§ **What this task involves**: Your task is to print, exactly and only, the lines from the start of the entries below through the line with "smarter clear history". Include both ends, but skip the pictures.
(Data Opens)
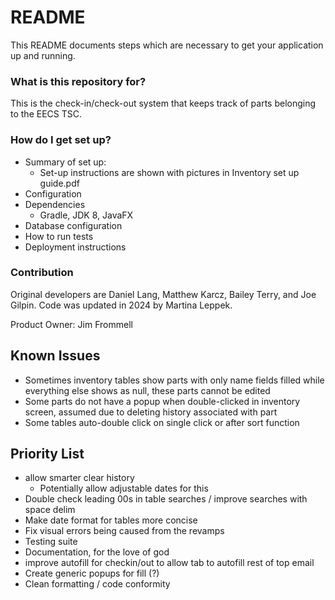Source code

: # README #

This README documents steps which are necessary to get your application up and running.

### What is this repository for? ###

This is the check-in/check-out system that keeps track of parts belonging to the EECS TSC.

### How do I get set up? ###

* Summary of set up:
  * Set-up instructions are shown with pictures in Inventory set up guide.pdf
* Configuration
* Dependencies
  * Gradle, JDK 8, JavaFX 
* Database configuration
* How to run tests
* Deployment instructions

### Contribution ###

Original developers are Daniel Lang, Matthew Karcz, Bailey Terry, and Joe Gilpin. Code was updated in 2024 by Martina Leppek.

Product Owner: Jim Frommell

## Known Issues ##
* Sometimes inventory tables show parts with only name fields filled while everything else shows as null, these parts cannot be edited
* Some parts do not have a popup when double-clicked in inventory screen, assumed due to deleting history associated with part
* Some tables auto-double click on single click or after sort function

## Priority List ##
* allow smarter clear history
  * Potentially allow adjustable dates for this
* Double check leading 00s in table searches / improve searches with space delim
* Make date format for tables more concise
* Fix visual errors being caused from the revamps
* Testing suite
* Documentation, for the love of god
* improve autofill for checkin/out to allow tab to autofill rest of top email
* Create generic popups for fill (?)
* Clean formatting / code conformity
(Data Closes)
§ **Answer area**:
Source code

: # README #

This README documents steps which are necessary to get your application up and running.

### What is this repository for? ###

This is the check-in/check-out system that keeps track of parts belonging to the EECS TSC.

### How do I get set up? ###

* Summary of set up:
  * Set-up instructions are shown with pictures in Inventory set up guide.pdf
* Configuration
* Dependencies
  * Gradle, JDK 8, JavaFX 
* Database configuration
* How to run tests
* Deployment instructions

### Contribution ###

Original developers are Daniel Lang, Matthew Karcz, Bailey Terry, and Joe Gilpin. Code was updated in 2024 by Martina Leppek.

Product Owner: Jim Frommell

## Known Issues ##
* Sometimes inventory tables show parts with only name fields filled while everything else shows as null, these parts cannot be edited
* Some parts do not have a popup when double-clicked in inventory screen, assumed due to deleting history associated with part
* Some tables auto-double click on single click or after sort function

## Priority List ##
* allow smarter clear history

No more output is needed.